This careful legal transaction, scholars note, stands apart from the divine promises that elsewhere grant Abraham's descendants the land. Machpelah was acquired by purchase, creating an uncontestable claim. Abraham was buried there by his sons Isaac and Ishmael—together, in a rare moment of unity between the two lineages that would become Israel and the Arab peoples. Isaac and Rebecca, Jacob and Leah followed, each generation joining the ancestral tomb.

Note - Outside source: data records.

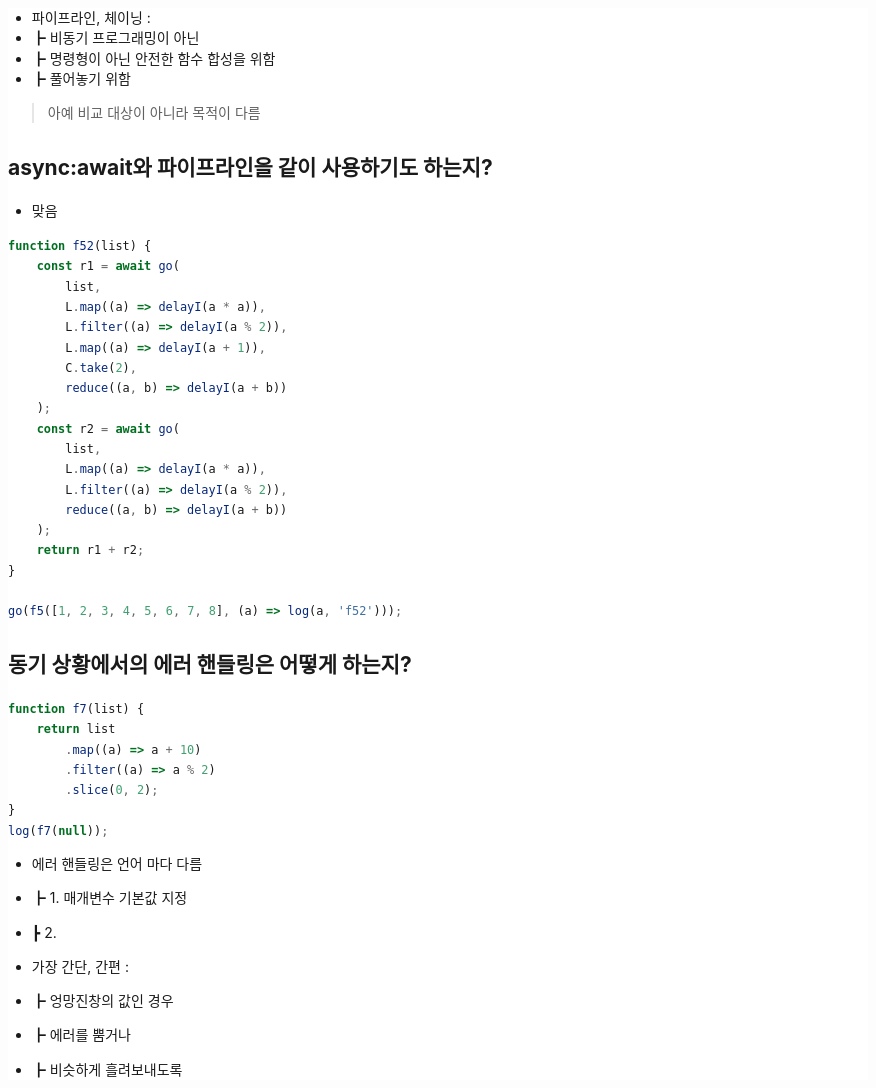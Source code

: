 - 파이프라인, 체이닝 :
- ┣ 비동기 프로그래밍이 아닌
- ┣ 명령형이 아닌 안전한 함수 합성을 위함
- ┣ 풀어놓기 위함

> 아예 비교 대상이 아니라 목적이 다름

## async:await와 파이프라인을 같이 사용하기도 하는지?

- 맞음

```js
function f52(list) {
	const r1 = await go(
		list,
		L.map((a) => delayI(a * a)),
		L.filter((a) => delayI(a % 2)),
		L.map((a) => delayI(a + 1)),
		C.take(2),
		reduce((a, b) => delayI(a + b))
	);
	const r2 = await go(
		list,
		L.map((a) => delayI(a * a)),
		L.filter((a) => delayI(a % 2)),
		reduce((a, b) => delayI(a + b))
	);
	return r1 + r2;
}

go(f5([1, 2, 3, 4, 5, 6, 7, 8], (a) => log(a, 'f52')));
```

## 동기 상황에서의 에러 핸들링은 어떻게 하는지?

```js
function f7(list) {
	return list
		.map((a) => a + 10)
		.filter((a) => a % 2)
		.slice(0, 2);
}
log(f7(null));
```

- 에러 핸들링은 언어 마다 다름
- ┣ 1. 매개변수 기본값 지정
- ┣ 2.

- 가장 간단, 간편 :
- ┣ 엉망진창의 값인 경우
- ┣ 에러를 뿜거나
- ┣ 비슷하게 흘려보내도록
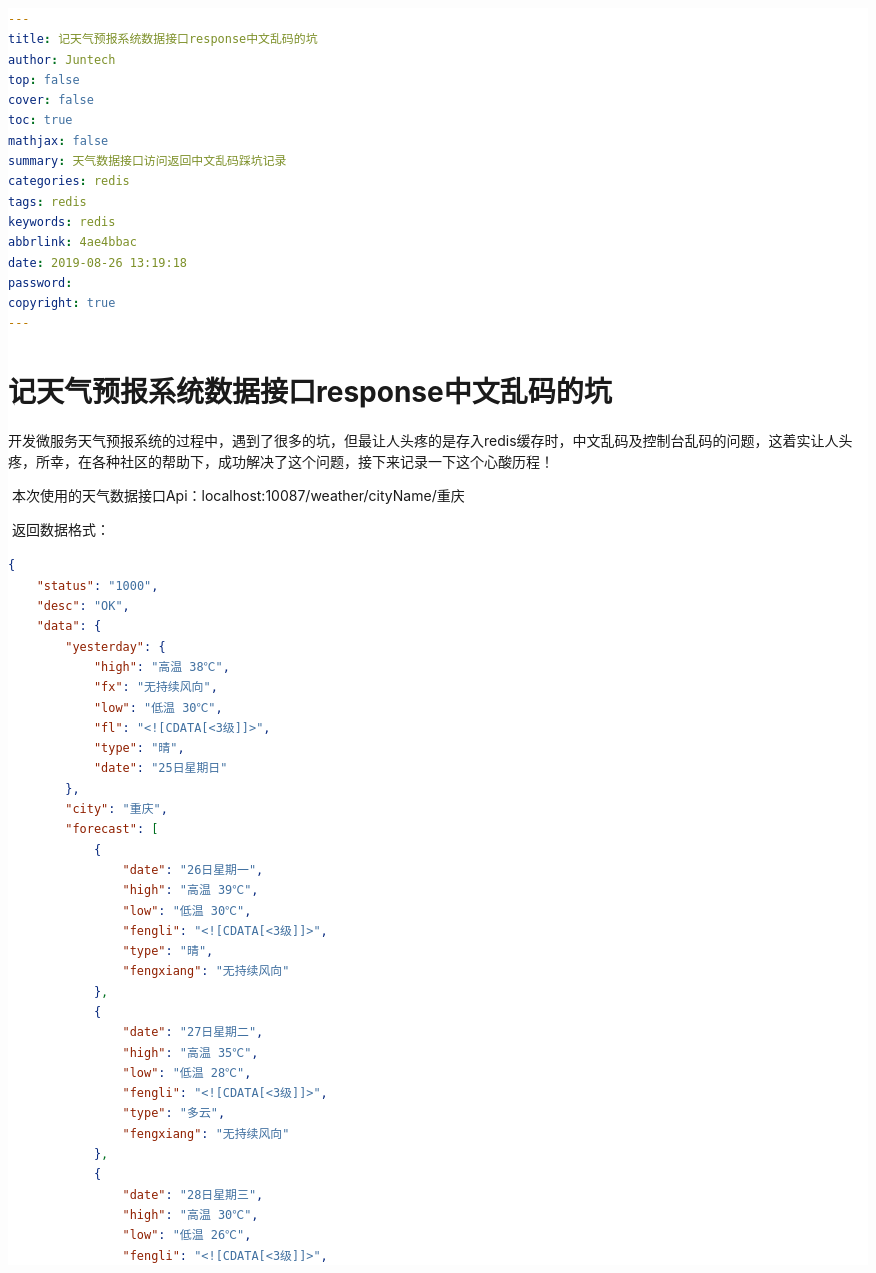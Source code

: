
 ```yaml
---
title: 记天气预报系统数据接口response中文乱码的坑
author: Juntech
top: false
cover: false
toc: true
mathjax: false
summary: 天气数据接口访问返回中文乱码踩坑记录
categories: redis
tags: redis
keywords: redis
abbrlink: 4ae4bbac
date: 2019-08-26 13:19:18
password:
copyright: true
---
```


# 记天气预报系统数据接口response中文乱码的坑

​	开发微服务天气预报系统的过程中，遇到了很多的坑，但最让人头疼的是存入redis缓存时，中文乱码及控制台乱码的问题，这着实让人头疼，所幸，在各种社区的帮助下，成功解决了这个问题，接下来记录一下这个心酸历程！

​	本次使用的天气数据接口Api：localhost:10087/weather/cityName/重庆

​	返回数据格式：	

```json
{
    "status": "1000",
    "desc": "OK",
    "data": {
        "yesterday": {
            "high": "高温 38℃",
            "fx": "无持续风向",
            "low": "低温 30℃",
            "fl": "<![CDATA[<3级]]>",
            "type": "晴",
            "date": "25日星期日"
        },
        "city": "重庆",
        "forecast": [
            {
                "date": "26日星期一",
                "high": "高温 39℃",
                "low": "低温 30℃",
                "fengli": "<![CDATA[<3级]]>",
                "type": "晴",
                "fengxiang": "无持续风向"
            },
            {
                "date": "27日星期二",
                "high": "高温 35℃",
                "low": "低温 28℃",
                "fengli": "<![CDATA[<3级]]>",
                "type": "多云",
                "fengxiang": "无持续风向"
            },
            {
                "date": "28日星期三",
                "high": "高温 30℃",
                "low": "低温 26℃",
                "fengli": "<![CDATA[<3级]]>",
```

Jewish mystical tradition in the Zohar adds deeper layers. The cave, it teaches, is the entrance to the Garden of Eden. Adam recognized this when he saw light emanating from the site and dug the first burial chamber. The patriarchs, buried here, guard the threshold between worlds.
Key Figures
Abraham / Ibrahim
אברהם / إبراهيم
patriarch
The founding patriarch of monotheism, called by God to leave his homeland and journey to Canaan. In Judaism, he is the first Jew, whose faith was tested through the binding of Isaac. In Islam, he is Ibrahim Khalil Allah, the Friend of God, the first Muslim, who built the Kaaba with Ishmael. In Christianity, he is the father of faith. His purchase of this cave established the first Jewish claim to land in Canaan.
Sarah / Sara
שרה / سارة
matriarch
The wife of Abraham and mother of Isaac, the first to be buried in the Cave of Machpelah. Her death occasioned Abraham's purchase of the site, establishing it as the family burial ground for all subsequent generations.
Isaac / Ishaq
יצחק / إسحاق
patriarch
Son of Abraham and Sarah, father of Jacob and Esau. In Jewish tradition, his near-sacrifice on Mount Moriah (the Akedah) exemplifies ultimate submission to God. Buried here with his wife Rebecca.
Rebecca / Rifqa
רבקה / رفقة
matriarch
Wife of Isaac, mother of Jacob and Esau. Her favoritism toward Jacob helped secure his inheritance of the covenant, continuing the line to Israel.
Jacob / Yaqub
יעקב / يعقوب
patriarch
Son of Isaac, renamed Israel after wrestling with an angel. Father of the twelve tribes. Though he died in Egypt, he commanded his sons to bury him in the Cave of Machpelah with his fathers. Buried here with his wife Leah.
Leah / Laya
לאה / ليا
matriarch
First wife of Jacob, mother of six of the twelve tribes including Judah and Levi. Buried here with her husband. (Rachel, Jacob's other wife, is buried near Bethlehem.)
Spiritual Lineage
From Abraham, the lineage divides. Through Isaac and Jacob come the Israelites, later the Jews. Through Ishmael come the Arab peoples, among whom Islam would emerge. Through both, Christianity claims its ancestry, tracing Jesus's lineage through the patriarchs while understanding Abraham as the exemplar of faith for all believers. This single cave thus contains the roots of traditions now encompassing half the world's population. Every Jew, every Muslim, every Christian stands—spiritually if not genetically—among the descendants of those buried here. What began as a family tomb became the origin point of civilizations. For twenty centuries, that origin has been contested. Byzantine Christians, Muslim conquerors, Crusaders, Mamluk sultans, Ottoman governors, British administrators, Jordanian and Israeli governments—each has controlled this site and determined who may pray within. The current division, with its bulletproof glass and separate entrances, is only the latest arrangement. Whether it is the final one, history does not yet reveal.